= Exorbitare =

1981 board game

Exorbitare, also known as Quantum Jump, is an abstract board game published by Orca Games in 1981.

==Description==

Board representing energy levels of atoms

Exorbitare is an abstract family game for 2–6 players in which the circular board represents the first 86 elements on the Periodic Table of the Elements from hydrogen to radon, as well as an atom's various energy levels.

===Components===
- Circular board with five concentric tracks
- Two 6-sided dice
- Gamebox with rules printed on the back cover
- Six sets of coloured counters

===Gameplay===
Players choose a colour and take a quantity of counters based on the number of players: two players have 8 each, three players have 6 each, four players have four each, and five or six players have two each.

To start the game, players place all of their counters in the centre of the board. They then take turns rolling the dice. If a player rolls a 6, the player must move one counter onto the lowest energy track — the one closest to the centre — and then move the counter the full amount of both dice. Every time a player rolls a 6, the player rerolls one die and adds that number to movement. (If a player rolls a 6 on both dice, the player re-rolls both dice and adds the total of both to movement.)

Once a player has at least one counter on the board, the player has the option of bringing another counter onto the board the next time the player rolls a 6.

===Gaining & losing energy===
Once a counter has completed one circuit of the track that it is currently on and ends its turn back on the first square of that level (called a Jump Square), the counter jumps up one level to the next track. The player rolls an extra die for movement when this occurs.

When a counter ends its turn on the same square as another counter — even a counter owned by the same player — then the two counters are "blatted": the counter than was landed on moves down one energy level, while the counter that just arrived is boosted up one energy level.

If a counter passes another counter, the passed counter is "zapped" — it moves down one energy level — but the counter that zapped it does not change energy levels. If the piece that was zapped lands on an opponent's counter, a blat will occur, boosting the zapped counter back to its original energy level, while the target counter moves down one level one level. Likewise a counter blatted by a zapped counter can also blat a counter that it lands on.

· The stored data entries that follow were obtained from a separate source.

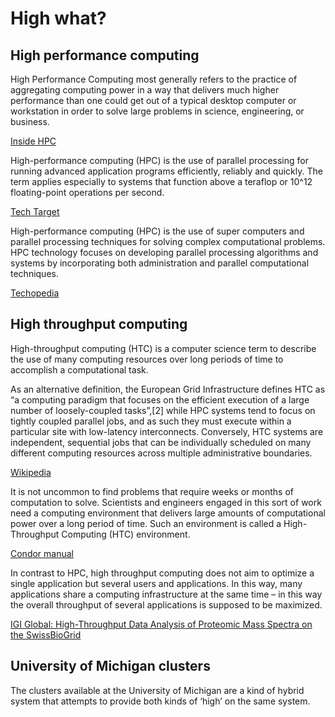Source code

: # High what?

## High performance computing

High Performance Computing most generally refers to the practice of
aggregating computing power in a way that delivers much higher performance
than one could get out of a typical desktop computer or workstation in
order to solve large problems in science, engineering, or business.

[Inside HPC](https://insidehpc.com/hpc-basic-training/what-is-hpc/)

High-performance computing (HPC) is the use of parallel processing for
running advanced application programs efficiently, reliably and quickly.
The term applies especially to systems that function above a teraflop or
10^12 floating-point operations per second.

[Tech Target](https://searchdatacenter.techtarget.com/definition/high-performance-computing-HPC)

High-performance computing (HPC) is the use of super computers and parallel
processing techniques for solving complex computational problems. HPC
technology focuses on developing parallel processing algorithms and systems
by incorporating both administration and parallel computational techniques.

[Techopedia](https://www.techopedia.com/definition/4595/high-performance-computing-hpc)

## High throughput computing

High-throughput computing (HTC) is a computer science term to describe the
use of many computing resources over long periods of time to accomplish a
computational task.

As an alternative definition, the European Grid Infrastructure defines HTC
as “a computing paradigm that focuses on the efficient execution of a large
number of loosely-coupled tasks”,[2] while HPC systems tend to focus on
tightly coupled parallel jobs, and as such they must execute within a
particular site with low-latency interconnects. Conversely, HTC systems
are independent, sequential jobs that can be individually scheduled on
many different computing resources across multiple administrative
boundaries.

[Wikipedia](https://en.wikipedia.org/wiki/High-throughput_computing)


It is not uncommon to find problems that require weeks or months of
computation to solve. Scientists and engineers engaged in this sort of
work need a computing environment that delivers large amounts of
computational power over a long period of time. Such an environment
is called a High-Throughput Computing (HTC) environment.

[Condor manual](https://research.cs.wisc.edu/htcondor/manual/current/1_1High_Throughput_Computin.html)

In contrast to HPC, high throughput computing does not aim to optimize
a single application but several users and applications. In this way,
many applications share a computing infrastructure at the same time
&ndash; in this way the overall throughput of several applications is
supposed to be maximized.

[IGI Global: High-Throughput Data Analysis of Proteomic Mass Spectra on
the SwissBioGrid](https://www.igi-global.com/chapter/high-throughput-data-analysis-proteomic/35696)

## University of Michigan clusters

The clusters available at the University of Michigan are a kind of
hybrid system that attempts to provide both kinds of &lsquo;high&rsquo;
on the same system.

If a counter lands on a square marked "Decay", it loses energy and falls back to the previous level.

===Victory conditions===
To win the game, a player must achieve "Quantum Jump" by fulfilling two conditions simultaneously:
1. All players must have exactly half of their counters in play.
2. The player has one counter on the yellow Quantum Jump square situated in the fourth energy level. A player can leave a counter on the Quantum Jump square waiting for the first condition to be fulfilled, or if the first condition has been fulfilled, can attempt to land a counter exactly on the Quantum Jump square. For the purposes of winning, this is the only time in the game when the player can choose to take the total of just one die or the other rather than the sum total of both dice, if doing so will win the game.
When these two conditions are fulfilled, the player with their counter on the Quantum Jump square wins immediately.

==Publication history==
Exorbitare was designed by Nicholas Brennan and Bob Edwards and published by the British company Orca Games in 1981. Orca also released the family board game Sea Hawks the same year. Their third and final product was Rythmo, a game published in 1985 that was based on the medieval game Rithmomachy.

==Reception==
Robert Hulston reviewed Quantum Jump for Imagine magazine, and stated that "In many ways the game is derived from ludo, but it is probably better than that old classic due to the greater control players can exercise over their pieces and the extra thought required for some moves. It is fine if you like abstract games, but will not really interest exclusively 'adventure' gamers."